ORAYA "SERÜVEN" YAZMAK İSTEMİŞ BİRİ... ARAP HARFLERİYLE "SİN", "RE", "VAV" VE "NUN" AÇIKÇA SEÇİLİYOR... AMA SERÜVEN'İN ÖYLE YAZILDIĞINDAN PEK EMİN DEĞİLİM.

AMCANIZ

20/3/06 08:58  
Anonymous Adsız yazdý...

"serüven"den ziyade "serven" olmuş sanırım..
"serüven" olması için bir "vav" daha olmalıydı galiba..
bu arada ozan bey'e soruldu mu bu ayrıntı hakkında bilgisi olup olmadığı?

onur ezer

20/3/06 09:37  
Anonymous Adsız yazdý...

Konuyla ilgili olarak aldığım iki maili paylaşmak istiyorum. İlki, Hocam Mustafa Taş'tan geldi. Abdülcanbaz'ın kolundaki Farsça kökenli ismin Birinci Dünya Savaşı sırasında İttihatçı karşıtı bir gizli örgüt tarafından kullanıldığını yazmış. Duymamıştım.

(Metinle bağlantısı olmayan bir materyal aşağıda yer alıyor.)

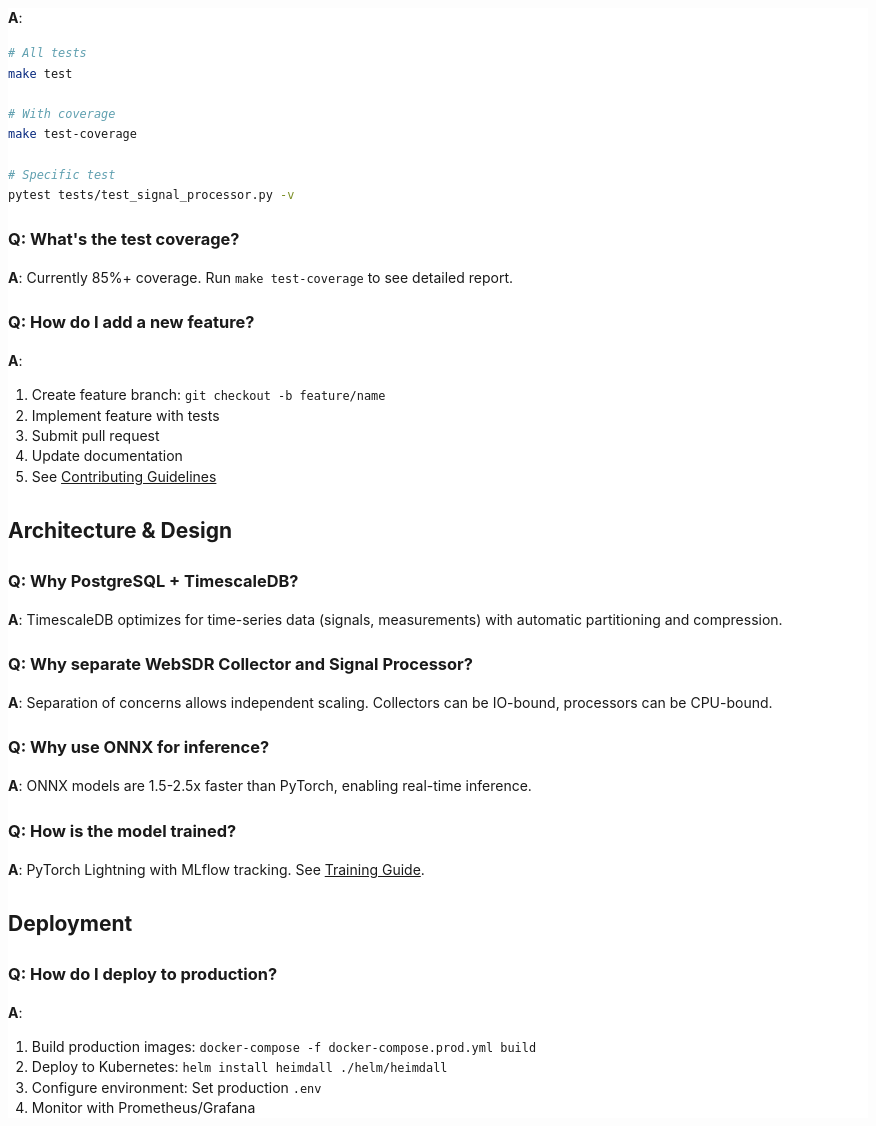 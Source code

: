 **A**:
```bash
# All tests
make test

# With coverage
make test-coverage

# Specific test
pytest tests/test_signal_processor.py -v
```

### Q: What's the test coverage?

**A**: Currently 85%+ coverage. Run `make test-coverage` to see detailed report.

### Q: How do I add a new feature?

**A**: 
1. Create feature branch: `git checkout -b feature/name`
2. Implement feature with tests
3. Submit pull request
4. Update documentation
5. See [Contributing Guidelines](./contributing.md)

## Architecture & Design

### Q: Why PostgreSQL + TimescaleDB?

**A**: TimescaleDB optimizes for time-series data (signals, measurements) with automatic partitioning and compression.

### Q: Why separate WebSDR Collector and Signal Processor?

**A**: Separation of concerns allows independent scaling. Collectors can be IO-bound, processors can be CPU-bound.

### Q: Why use ONNX for inference?

**A**: ONNX models are 1.5-2.5x faster than PyTorch, enabling real-time inference.

### Q: How is the model trained?

**A**: PyTorch Lightning with MLflow tracking. See [Training Guide](./TRAINING.md).

## Deployment

### Q: How do I deploy to production?

**A**: 
1. Build production images: `docker-compose -f docker-compose.prod.yml build`
2. Deploy to Kubernetes: `helm install heimdall ./helm/heimdall`
3. Configure environment: Set production `.env`
4. Monitor with Prometheus/Grafana
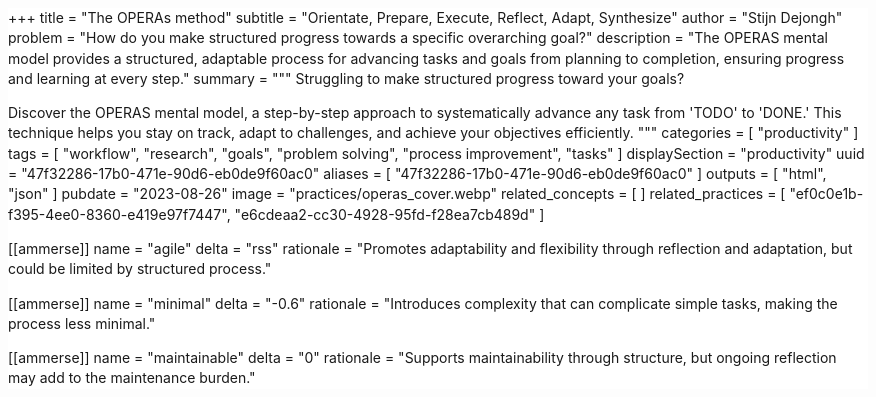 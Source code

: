 +++
title = "The OPERAs method"
subtitle = "Orientate, Prepare, Execute, Reflect, Adapt, Synthesize"
author = "Stijn Dejongh"
problem = "How do you make structured progress towards a specific overarching goal?"
description = "The OPERAS mental model provides a structured, adaptable process for advancing tasks and goals from planning to completion, ensuring progress and learning at every step."
summary = """
Struggling to make structured progress toward your goals? 

Discover the OPERAS mental model, a step-by-step approach to systematically advance any task from 'TODO' to 'DONE.' 
This technique helps you stay on track, adapt to challenges, and achieve your objectives efficiently.
"""
categories = [ "productivity" ]
tags = [
  "workflow",
  "research",
  "goals",
  "problem solving",
  "process improvement",
  "tasks"
]
displaySection = "productivity"
uuid = "47f32286-17b0-471e-90d6-eb0de9f60ac0"
aliases = [ "47f32286-17b0-471e-90d6-eb0de9f60ac0" ]
outputs = [ "html", "json" ]
pubdate = "2023-08-26"
image = "practices/operas_cover.webp"
related_concepts = [ ]
related_practices = [
  "ef0c0e1b-f395-4ee0-8360-e419e97f7447",
  "e6cdeaa2-cc30-4928-95fd-f28ea7cb489d"
]

[[ammerse]]
name = "agile"
delta = "rss"
rationale = "Promotes adaptability and flexibility through reflection and adaptation, but could be limited by structured process."

[[ammerse]]
name = "minimal"
delta = "-0.6"
rationale = "Introduces complexity that can complicate simple tasks, making the process less minimal."

[[ammerse]]
name = "maintainable"
delta = "0"
rationale = "Supports maintainability through structure, but ongoing reflection may add to the maintenance burden."
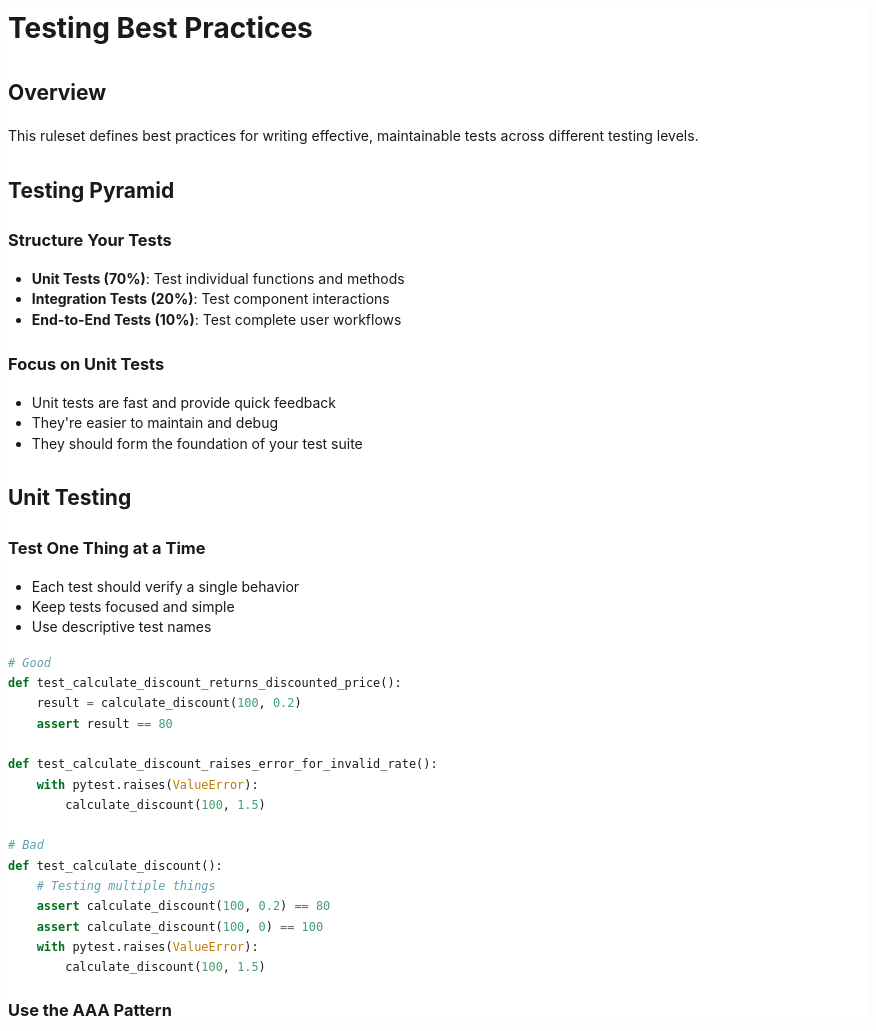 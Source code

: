 # Testing Best Practices

## Overview

This ruleset defines best practices for writing effective, maintainable tests across different testing levels.

## Testing Pyramid

### Structure Your Tests

- **Unit Tests (70%)**: Test individual functions and methods
- **Integration Tests (20%)**: Test component interactions
- **End-to-End Tests (10%)**: Test complete user workflows

### Focus on Unit Tests

- Unit tests are fast and provide quick feedback
- They're easier to maintain and debug
- They should form the foundation of your test suite

## Unit Testing

### Test One Thing at a Time

- Each test should verify a single behavior
- Keep tests focused and simple
- Use descriptive test names

```python
# Good
def test_calculate_discount_returns_discounted_price():
    result = calculate_discount(100, 0.2)
    assert result == 80

def test_calculate_discount_raises_error_for_invalid_rate():
    with pytest.raises(ValueError):
        calculate_discount(100, 1.5)

# Bad
def test_calculate_discount():
    # Testing multiple things
    assert calculate_discount(100, 0.2) == 80
    assert calculate_discount(100, 0) == 100
    with pytest.raises(ValueError):
        calculate_discount(100, 1.5)
```

### Use the AAA Pattern
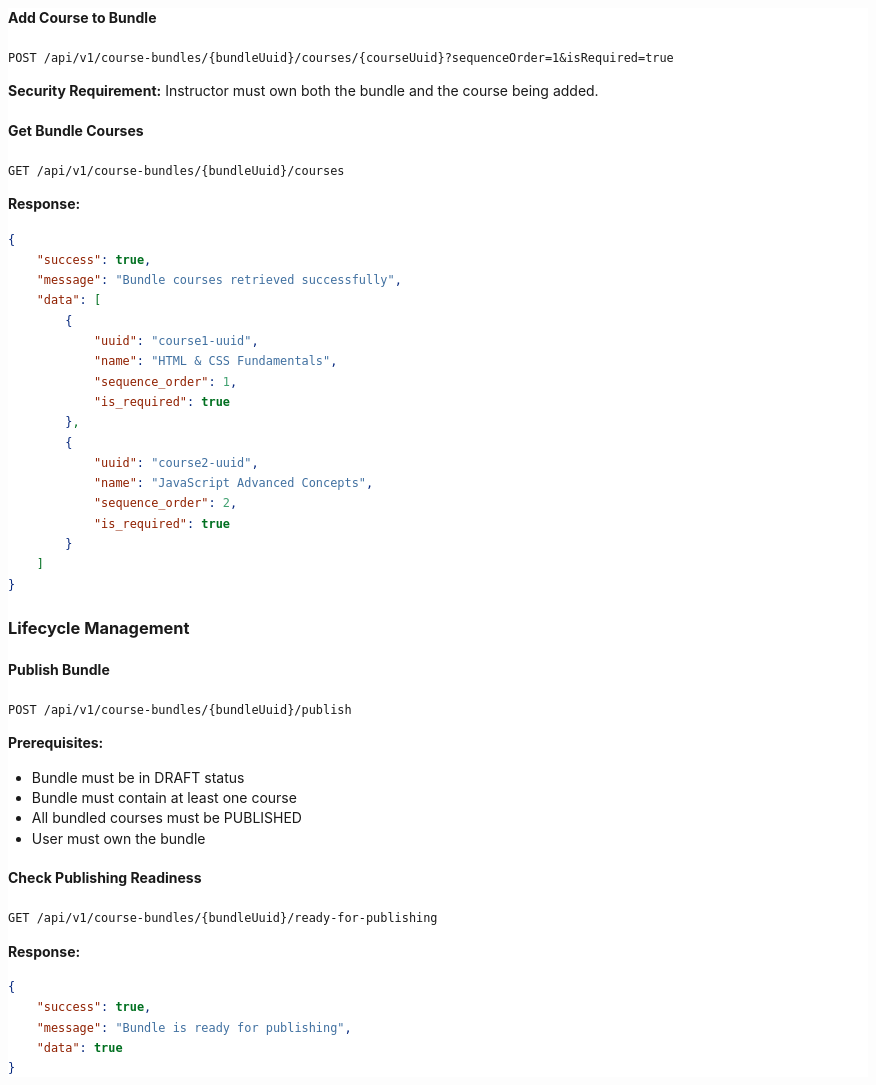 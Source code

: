 #### Add Course to Bundle
```http
POST /api/v1/course-bundles/{bundleUuid}/courses/{courseUuid}?sequenceOrder=1&isRequired=true
```

**Security Requirement:** Instructor must own both the bundle and the course being added.

#### Get Bundle Courses
```http
GET /api/v1/course-bundles/{bundleUuid}/courses
```

**Response:**
```json
{
    "success": true,
    "message": "Bundle courses retrieved successfully",
    "data": [
        {
            "uuid": "course1-uuid",
            "name": "HTML & CSS Fundamentals",
            "sequence_order": 1,
            "is_required": true
        },
        {
            "uuid": "course2-uuid", 
            "name": "JavaScript Advanced Concepts",
            "sequence_order": 2,
            "is_required": true
        }
    ]
}
```

### Lifecycle Management

#### Publish Bundle
```http
POST /api/v1/course-bundles/{bundleUuid}/publish
```

**Prerequisites:**
- Bundle must be in DRAFT status
- Bundle must contain at least one course
- All bundled courses must be PUBLISHED
- User must own the bundle

#### Check Publishing Readiness
```http
GET /api/v1/course-bundles/{bundleUuid}/ready-for-publishing
```

**Response:**
```json
{
    "success": true,
    "message": "Bundle is ready for publishing",
    "data": true
}
```
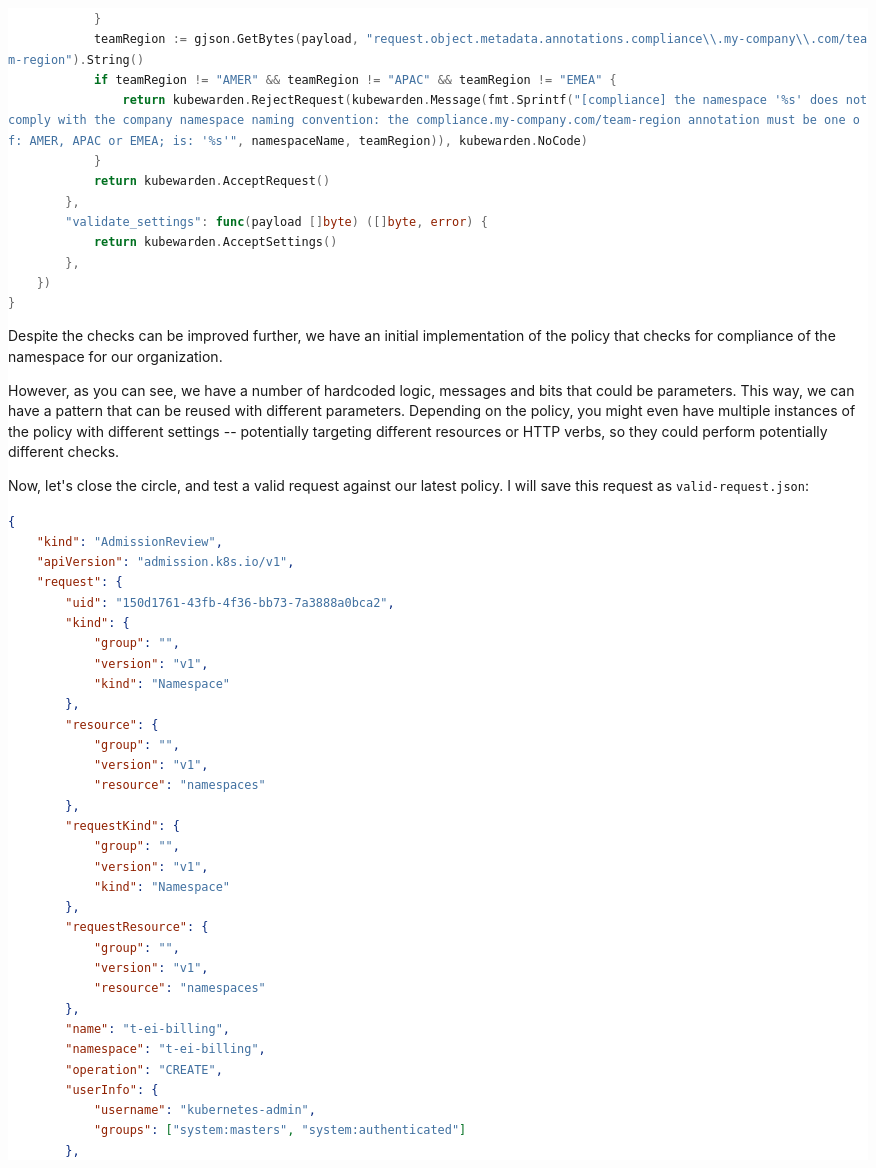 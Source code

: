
 ```go
			}
			teamRegion := gjson.GetBytes(payload, "request.object.metadata.annotations.compliance\\.my-company\\.com/team-region").String()
			if teamRegion != "AMER" && teamRegion != "APAC" && teamRegion != "EMEA" {
				return kubewarden.RejectRequest(kubewarden.Message(fmt.Sprintf("[compliance] the namespace '%s' does not comply with the company namespace naming convention: the compliance.my-company.com/team-region annotation must be one of: AMER, APAC or EMEA; is: '%s'", namespaceName, teamRegion)), kubewarden.NoCode)
			}
			return kubewarden.AcceptRequest()
		},
		"validate_settings": func(payload []byte) ([]byte, error) {
			return kubewarden.AcceptSettings()
		},
	})
}
```

Despite the checks can be improved further, we have an initial
implementation of the policy that checks for compliance of the
namespace for our organization.

However, as you can see, we have a number of hardcoded logic, messages
and bits that could be parameters. This way, we can have a pattern
that can be reused with different parameters. Depending on the policy,
you might even have multiple instances of the policy with different
settings -- potentially targeting different resources or HTTP verbs,
so they could perform potentially different checks.

Now, let's close the circle, and test a valid request against our
latest policy. I will save this request as `valid-request.json`:

```json
{
	"kind": "AdmissionReview",
	"apiVersion": "admission.k8s.io/v1",
	"request": {
		"uid": "150d1761-43fb-4f36-bb73-7a3888a0bca2",
		"kind": {
			"group": "",
			"version": "v1",
			"kind": "Namespace"
		},
		"resource": {
			"group": "",
			"version": "v1",
			"resource": "namespaces"
		},
		"requestKind": {
			"group": "",
			"version": "v1",
			"kind": "Namespace"
		},
		"requestResource": {
			"group": "",
			"version": "v1",
			"resource": "namespaces"
		},
		"name": "t-ei-billing",
		"namespace": "t-ei-billing",
		"operation": "CREATE",
		"userInfo": {
			"username": "kubernetes-admin",
			"groups": ["system:masters", "system:authenticated"]
		},
```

İkincisi. böyle bir oyunu kim oynar diye düşündüğümde aklıma gelen bir arkadaştan e-posta geldi. Şöyle yazmış:

> bir bu eksikti, hakkaten abdülcanbazın koluna o yazıyı kim yazabilir.
> şimdi bakıyorum da sin ve re var. arada u için vav olması gerekmez mi ?
> sonra bir vav daha var (ve harfi için) ve nun. ama nun'un noktası yok.
> sence serüven doğru bir şekilde mi yazılmış.
>
> oğlum kim bu ya eski yazıyı eksik bilen.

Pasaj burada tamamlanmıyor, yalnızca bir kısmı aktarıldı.